As for the car, i'd sell it out from under her and have her license pulled till 18. She clearly has no business driving.

Good luck

:wave:
 
Twin Mom, I have found with experience that yelling and screaming till your blue in the face most of the time does not do any good but make the teenager rebel even more. Peer pressure is what causes incidents like this to occur constantly. First and this is MHOP find out where this party was, who hosted it etc. because if it was held in a home the Homeowner would have have been liable if anything went wrong. Contact the home owner or the parent of the person who threw the party. I bet that where ever or who ever threw this party the parent of the person had no clue that a party ever occurred and if they did well....shame on them. Remember if your daughter was in this condition how many others were in the same or worst condition leaving this party.

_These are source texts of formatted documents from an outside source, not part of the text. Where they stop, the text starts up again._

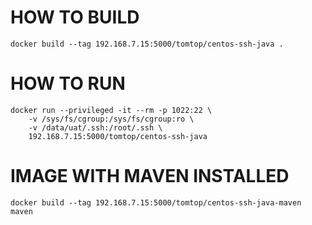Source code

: HOW TO BUILD
============

    docker build --tag 192.168.7.15:5000/tomtop/centos-ssh-java .

HOW TO RUN
==========

    docker run --privileged -it --rm -p 1022:22 \
    	-v /sys/fs/cgroup:/sys/fs/cgroup:ro \
    	-v /data/uat/.ssh:/root/.ssh \
    	192.168.7.15:5000/tomtop/centos-ssh-java


IMAGE WITH MAVEN INSTALLED
==========================

    docker build --tag 192.168.7.15:5000/tomtop/centos-ssh-java-maven maven


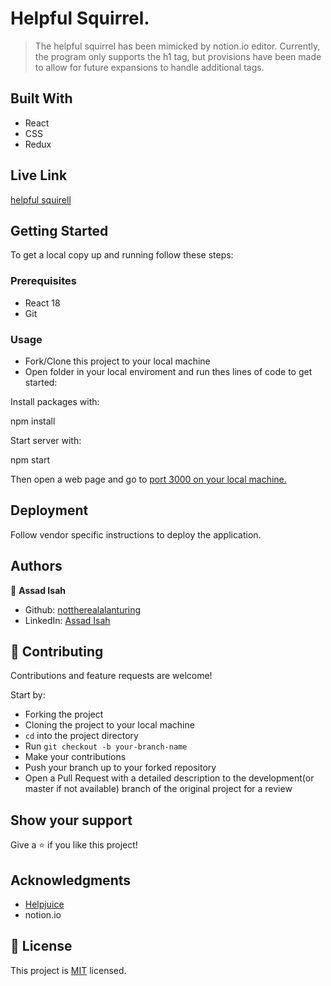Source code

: # Helpful Squirrel.

> The helpful squirrel has been mimicked by notion.io editor. Currently, the program only supports the h1 tag, but provisions have been made to allow for future expansions to handle additional tags.

## Built With

- React
- CSS
- Redux

## Live Link
[helpful squirell](https://helpfulsquirrel.vercel.app/)

## Getting Started

To get a local copy up and running follow these steps:

### Prerequisites

- React 18
- Git

### Usage

- Fork/Clone this project to your local machine
- Open folder in your local enviroment and run thes lines of code to get started:

Install packages with:

npm install

Start server with:

npm start

Then open a web page and go to [port 3000 on your local machine.](http://localhost:3000)

## Deployment

Follow vendor specific instructions to deploy the application.

## Authors

👤 **Assad Isah**

- Github: [nottherealalanturing](https://github.com/nottherealalanturing)
- LinkedIn: [Assad Isah](https://linkedin.com/in/assadisah)

## 🤝 Contributing

Contributions and feature requests are welcome!

Start by:

- Forking the project
- Cloning the project to your local machine
- `cd` into the project directory
- Run `git checkout -b your-branch-name`
- Make your contributions
- Push your branch up to your forked repository
- Open a Pull Request with a detailed description to the development(or master if not available) branch of the original project for a review

## Show your support

Give a ⭐️ if you like this project!

## Acknowledgments

- [Helpjuice](https://www.figma.com/file/tw8CNEl69jYeqPHxfBxf38/Helpjuice-Front-End-Developer-Test-Project?node-id=0%3A1&t=m9fLePcWUo8kmdcE-0)
- notion.io

## 📝 License

This project is [MIT](https://opensource.org/licenses/MIT) licensed.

Now for the penalty faze..... I am not sure when you updated your post that she had drove the car from a neighbors house or that somebody drove her car home with her in it. In the state of MASS. if you had a BOC of .08 and above and the keys were just in the ignition you can be charged with OUI even if the car was just parked and she was sleeping in the car. I dont know what the penalty is in your state but here on the first offense it is an automatic loss of license for 120 days,driving school ( alcohol program) and court costs (lawers and police officer salaries) and or fines. All in total can cost $1000's. And this is the first offense.
Now why dont you become the Officer,Jusdge and jury on this and find out in your state how much money a first offense on average is and levy this on her (Maybe put it in a bank account till say she is 21 (legal drinking age) and give it back to her when she is responsible enough or needed in college. Take her license away for whatever time it is in your state. Also tell her in MASS a 17 year old is an ADULT thus she would have an adult criminal record. OUI is a very, very costly event and I have not even mentioned how much her insurance will go up (it will go through the roof because she is a junior operator..if you think the insurance is high now you havent seen anything yet and surcharged for the next 6 years).She will think twice about doing this again. Tell her you love her but she must be punished for this. She rolled the dice this time and won but there could be a time when she will lose and get caught or even worst a car accident that causes serious injury or death.